*WHAT NEEDS TO BE DONE*. Within the lines below, find those that hold the string "funzioni" and copy each one.

[Opening GIVEN RECORDS section]

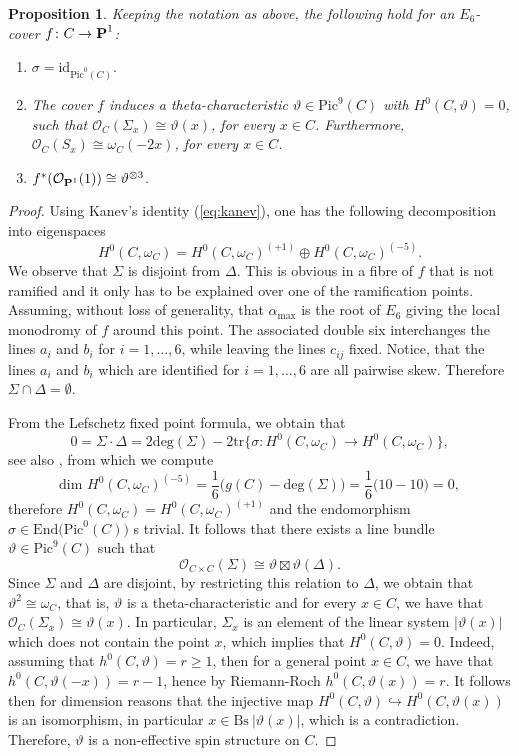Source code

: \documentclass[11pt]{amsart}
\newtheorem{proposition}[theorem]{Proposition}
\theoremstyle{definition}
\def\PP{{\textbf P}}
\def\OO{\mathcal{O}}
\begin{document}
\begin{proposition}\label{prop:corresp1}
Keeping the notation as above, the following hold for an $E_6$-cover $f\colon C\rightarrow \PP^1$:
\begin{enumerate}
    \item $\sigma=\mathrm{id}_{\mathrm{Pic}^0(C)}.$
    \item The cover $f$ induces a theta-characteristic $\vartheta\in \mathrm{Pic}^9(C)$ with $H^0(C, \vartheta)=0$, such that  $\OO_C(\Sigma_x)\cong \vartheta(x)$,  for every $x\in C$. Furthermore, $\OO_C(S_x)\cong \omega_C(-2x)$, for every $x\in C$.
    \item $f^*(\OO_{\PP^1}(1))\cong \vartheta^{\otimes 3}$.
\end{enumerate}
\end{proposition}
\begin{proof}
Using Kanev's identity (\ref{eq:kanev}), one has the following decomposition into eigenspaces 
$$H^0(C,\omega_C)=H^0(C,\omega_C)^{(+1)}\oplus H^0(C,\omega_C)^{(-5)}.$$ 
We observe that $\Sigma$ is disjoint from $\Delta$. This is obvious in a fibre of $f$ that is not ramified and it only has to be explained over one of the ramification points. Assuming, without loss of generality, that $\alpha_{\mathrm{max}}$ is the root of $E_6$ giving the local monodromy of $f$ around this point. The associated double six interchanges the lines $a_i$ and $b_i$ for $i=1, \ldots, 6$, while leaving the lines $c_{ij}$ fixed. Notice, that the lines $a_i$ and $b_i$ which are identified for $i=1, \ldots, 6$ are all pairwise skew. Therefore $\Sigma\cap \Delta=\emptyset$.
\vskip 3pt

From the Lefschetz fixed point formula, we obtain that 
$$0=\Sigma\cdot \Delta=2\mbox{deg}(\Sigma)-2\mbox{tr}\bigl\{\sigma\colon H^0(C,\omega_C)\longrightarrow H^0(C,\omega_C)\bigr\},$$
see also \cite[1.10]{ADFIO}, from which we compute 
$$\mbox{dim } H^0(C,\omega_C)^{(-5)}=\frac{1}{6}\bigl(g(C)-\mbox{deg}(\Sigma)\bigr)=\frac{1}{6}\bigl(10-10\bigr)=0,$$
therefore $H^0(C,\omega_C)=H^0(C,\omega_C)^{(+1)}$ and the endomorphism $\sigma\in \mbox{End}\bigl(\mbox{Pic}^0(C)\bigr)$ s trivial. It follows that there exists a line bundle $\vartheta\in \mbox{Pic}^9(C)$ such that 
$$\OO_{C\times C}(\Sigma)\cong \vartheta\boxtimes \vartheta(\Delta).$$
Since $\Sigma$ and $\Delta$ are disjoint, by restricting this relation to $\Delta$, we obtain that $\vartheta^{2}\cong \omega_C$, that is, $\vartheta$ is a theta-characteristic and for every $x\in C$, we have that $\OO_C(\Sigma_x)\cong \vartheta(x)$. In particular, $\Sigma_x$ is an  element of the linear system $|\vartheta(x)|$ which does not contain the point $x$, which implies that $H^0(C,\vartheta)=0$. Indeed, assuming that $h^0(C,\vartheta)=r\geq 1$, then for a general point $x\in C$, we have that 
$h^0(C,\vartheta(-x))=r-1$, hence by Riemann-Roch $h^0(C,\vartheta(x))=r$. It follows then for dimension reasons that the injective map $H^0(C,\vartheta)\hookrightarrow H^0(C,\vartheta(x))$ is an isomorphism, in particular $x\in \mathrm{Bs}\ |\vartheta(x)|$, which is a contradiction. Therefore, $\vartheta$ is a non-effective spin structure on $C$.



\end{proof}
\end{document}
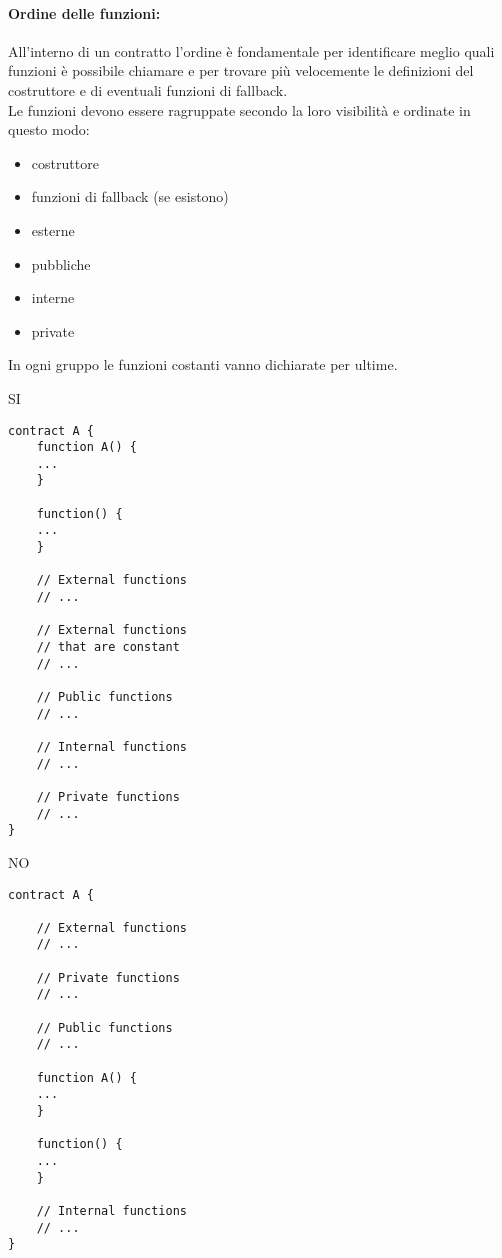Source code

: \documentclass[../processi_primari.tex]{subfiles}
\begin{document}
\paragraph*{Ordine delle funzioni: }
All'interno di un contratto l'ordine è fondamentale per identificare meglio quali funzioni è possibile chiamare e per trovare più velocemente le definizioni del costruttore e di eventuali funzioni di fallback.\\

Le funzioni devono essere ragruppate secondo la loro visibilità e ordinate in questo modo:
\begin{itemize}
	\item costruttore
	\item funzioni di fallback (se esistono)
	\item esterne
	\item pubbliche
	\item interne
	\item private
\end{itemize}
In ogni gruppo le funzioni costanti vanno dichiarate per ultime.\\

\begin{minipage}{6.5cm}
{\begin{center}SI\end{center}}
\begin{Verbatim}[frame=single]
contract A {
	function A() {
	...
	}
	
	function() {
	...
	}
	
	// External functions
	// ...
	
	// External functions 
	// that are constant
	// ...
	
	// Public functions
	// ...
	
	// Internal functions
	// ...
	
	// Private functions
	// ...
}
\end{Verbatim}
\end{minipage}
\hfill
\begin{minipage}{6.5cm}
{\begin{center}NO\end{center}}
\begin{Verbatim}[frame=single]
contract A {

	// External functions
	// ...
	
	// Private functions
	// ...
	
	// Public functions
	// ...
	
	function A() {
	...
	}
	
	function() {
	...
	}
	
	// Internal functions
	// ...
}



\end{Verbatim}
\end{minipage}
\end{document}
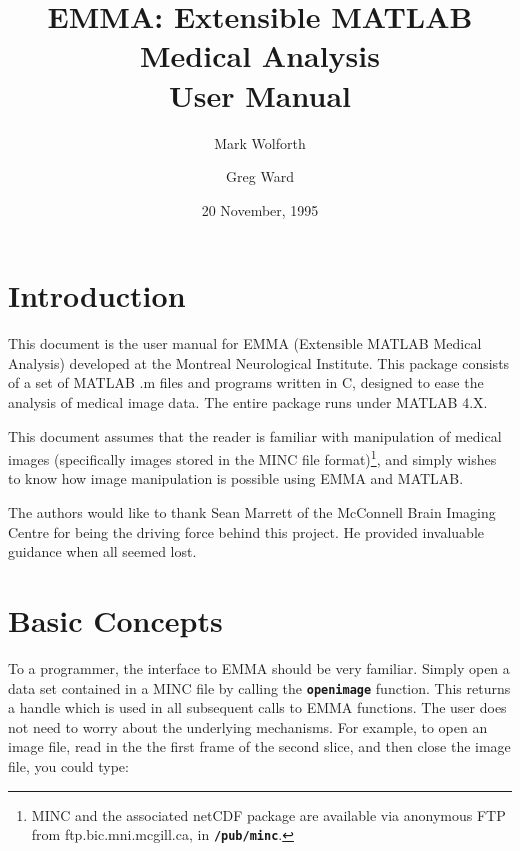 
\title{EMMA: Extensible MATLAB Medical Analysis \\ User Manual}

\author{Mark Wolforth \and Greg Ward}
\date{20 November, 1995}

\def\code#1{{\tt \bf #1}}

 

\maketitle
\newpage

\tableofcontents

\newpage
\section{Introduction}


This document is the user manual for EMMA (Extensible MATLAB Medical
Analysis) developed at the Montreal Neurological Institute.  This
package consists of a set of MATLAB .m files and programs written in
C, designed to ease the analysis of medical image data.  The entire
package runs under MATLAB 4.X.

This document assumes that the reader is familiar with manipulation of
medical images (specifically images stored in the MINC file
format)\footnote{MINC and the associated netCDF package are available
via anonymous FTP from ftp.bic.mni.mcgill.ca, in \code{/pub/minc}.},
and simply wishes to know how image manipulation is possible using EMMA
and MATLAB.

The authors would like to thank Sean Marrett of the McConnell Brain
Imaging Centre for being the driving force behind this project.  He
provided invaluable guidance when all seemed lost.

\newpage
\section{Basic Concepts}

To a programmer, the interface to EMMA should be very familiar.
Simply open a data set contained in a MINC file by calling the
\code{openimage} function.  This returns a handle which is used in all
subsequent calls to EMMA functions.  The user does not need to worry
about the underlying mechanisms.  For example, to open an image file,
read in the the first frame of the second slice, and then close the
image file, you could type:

[Closing GIVEN RECORDS section]
[Opening GIVEN RECORDS section]

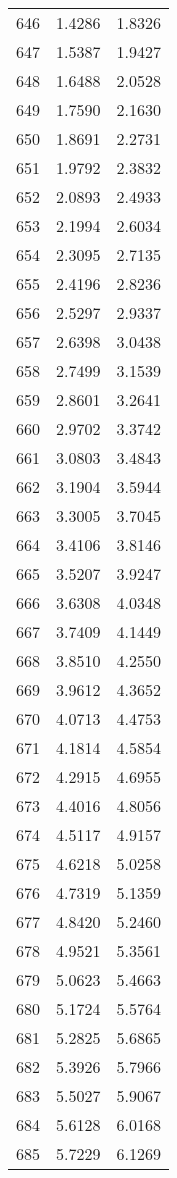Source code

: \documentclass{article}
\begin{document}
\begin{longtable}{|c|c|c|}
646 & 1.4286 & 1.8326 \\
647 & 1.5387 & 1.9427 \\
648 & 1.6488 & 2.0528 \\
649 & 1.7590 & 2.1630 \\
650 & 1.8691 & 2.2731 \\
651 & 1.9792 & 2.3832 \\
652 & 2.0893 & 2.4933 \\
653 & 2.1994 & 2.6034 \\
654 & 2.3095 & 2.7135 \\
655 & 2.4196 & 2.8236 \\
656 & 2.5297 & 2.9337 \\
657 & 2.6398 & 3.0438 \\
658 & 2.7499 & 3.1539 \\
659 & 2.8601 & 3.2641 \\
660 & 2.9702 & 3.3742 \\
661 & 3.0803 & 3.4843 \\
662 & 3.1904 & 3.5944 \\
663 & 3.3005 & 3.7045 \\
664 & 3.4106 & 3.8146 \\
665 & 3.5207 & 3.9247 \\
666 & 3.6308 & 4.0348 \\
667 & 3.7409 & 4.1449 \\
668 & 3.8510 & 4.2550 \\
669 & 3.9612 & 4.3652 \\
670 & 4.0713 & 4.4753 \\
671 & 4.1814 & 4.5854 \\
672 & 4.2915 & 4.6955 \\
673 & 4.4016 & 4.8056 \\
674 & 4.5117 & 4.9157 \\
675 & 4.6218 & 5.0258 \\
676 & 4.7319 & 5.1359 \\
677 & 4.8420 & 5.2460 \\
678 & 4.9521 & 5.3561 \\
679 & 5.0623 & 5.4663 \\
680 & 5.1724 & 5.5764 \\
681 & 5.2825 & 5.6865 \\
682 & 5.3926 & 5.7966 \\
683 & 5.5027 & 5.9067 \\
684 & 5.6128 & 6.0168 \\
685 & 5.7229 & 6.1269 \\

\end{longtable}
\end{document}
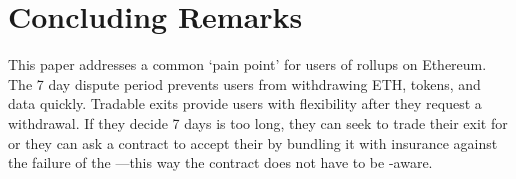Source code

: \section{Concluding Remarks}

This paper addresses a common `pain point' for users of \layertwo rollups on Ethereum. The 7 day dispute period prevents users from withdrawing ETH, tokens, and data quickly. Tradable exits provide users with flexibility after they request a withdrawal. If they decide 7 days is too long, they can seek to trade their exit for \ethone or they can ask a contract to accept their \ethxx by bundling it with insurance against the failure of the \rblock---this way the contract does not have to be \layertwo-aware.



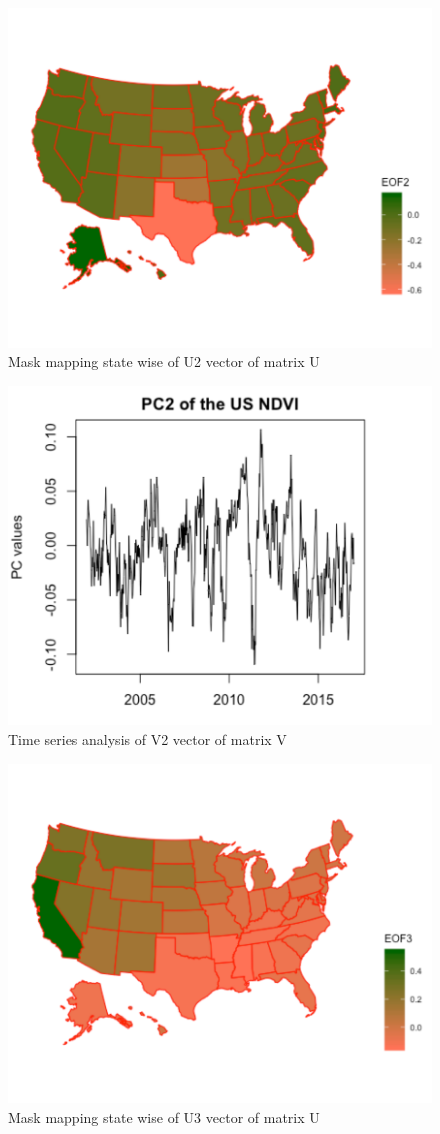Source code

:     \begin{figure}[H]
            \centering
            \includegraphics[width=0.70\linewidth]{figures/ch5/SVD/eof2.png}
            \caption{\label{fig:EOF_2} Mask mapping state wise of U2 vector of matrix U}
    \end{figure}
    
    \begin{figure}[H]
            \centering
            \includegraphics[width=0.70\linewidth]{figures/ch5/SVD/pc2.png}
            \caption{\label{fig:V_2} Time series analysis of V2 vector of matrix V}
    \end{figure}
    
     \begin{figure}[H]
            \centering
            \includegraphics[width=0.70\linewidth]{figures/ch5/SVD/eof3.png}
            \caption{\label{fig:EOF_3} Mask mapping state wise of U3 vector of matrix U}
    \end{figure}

[Closing GIVEN RECORDS section]
[Opening GIVEN RECORDS section]

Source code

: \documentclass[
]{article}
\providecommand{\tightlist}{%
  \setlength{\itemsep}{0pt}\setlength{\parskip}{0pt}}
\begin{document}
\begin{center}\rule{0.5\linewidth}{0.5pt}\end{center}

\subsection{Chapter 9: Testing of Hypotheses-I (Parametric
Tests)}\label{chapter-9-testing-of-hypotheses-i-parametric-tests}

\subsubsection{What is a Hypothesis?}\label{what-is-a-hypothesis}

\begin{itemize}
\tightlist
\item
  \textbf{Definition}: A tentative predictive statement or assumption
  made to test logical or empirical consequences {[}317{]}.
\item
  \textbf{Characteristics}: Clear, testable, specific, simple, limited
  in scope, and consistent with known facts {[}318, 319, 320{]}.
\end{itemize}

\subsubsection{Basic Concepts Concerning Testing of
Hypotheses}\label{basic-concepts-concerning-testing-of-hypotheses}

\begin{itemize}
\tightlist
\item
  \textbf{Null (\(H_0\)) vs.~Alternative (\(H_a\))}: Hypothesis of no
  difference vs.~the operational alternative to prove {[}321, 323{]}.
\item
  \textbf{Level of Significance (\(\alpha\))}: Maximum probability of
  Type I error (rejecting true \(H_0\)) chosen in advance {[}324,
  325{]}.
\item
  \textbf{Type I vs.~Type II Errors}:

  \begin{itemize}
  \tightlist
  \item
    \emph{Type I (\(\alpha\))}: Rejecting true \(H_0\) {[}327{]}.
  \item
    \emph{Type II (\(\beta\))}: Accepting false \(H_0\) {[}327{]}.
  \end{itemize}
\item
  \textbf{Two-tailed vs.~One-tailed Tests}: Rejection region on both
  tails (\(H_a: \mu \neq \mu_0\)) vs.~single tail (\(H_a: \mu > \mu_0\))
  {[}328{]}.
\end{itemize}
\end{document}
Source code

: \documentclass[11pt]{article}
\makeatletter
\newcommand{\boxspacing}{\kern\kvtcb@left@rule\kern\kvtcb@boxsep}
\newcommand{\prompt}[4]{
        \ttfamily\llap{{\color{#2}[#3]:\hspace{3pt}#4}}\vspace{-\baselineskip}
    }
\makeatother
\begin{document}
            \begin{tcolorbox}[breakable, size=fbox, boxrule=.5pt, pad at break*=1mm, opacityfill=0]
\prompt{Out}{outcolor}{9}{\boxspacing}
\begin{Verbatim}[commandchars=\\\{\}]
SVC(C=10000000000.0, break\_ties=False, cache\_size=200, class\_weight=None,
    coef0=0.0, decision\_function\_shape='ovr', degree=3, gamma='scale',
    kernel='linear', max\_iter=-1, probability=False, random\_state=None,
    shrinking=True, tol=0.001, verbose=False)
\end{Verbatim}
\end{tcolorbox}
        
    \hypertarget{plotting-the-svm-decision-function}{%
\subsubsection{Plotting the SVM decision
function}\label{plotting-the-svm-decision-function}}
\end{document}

[Closing GIVEN RECORDS section]

*REPLY TO THE EXERCISE*.
\paragraph*{Ordine delle funzioni: }
All'interno di un contratto l'ordine è fondamentale per identificare meglio quali funzioni è possibile chiamare e per trovare più velocemente le definizioni del costruttore e di eventuali funzioni di fallback.\\
Le funzioni devono essere ragruppate secondo la loro visibilità e ordinate in questo modo:
	\item funzioni di fallback (se esistono)
In ogni gruppo le funzioni costanti vanno dichiarate per ultime.\\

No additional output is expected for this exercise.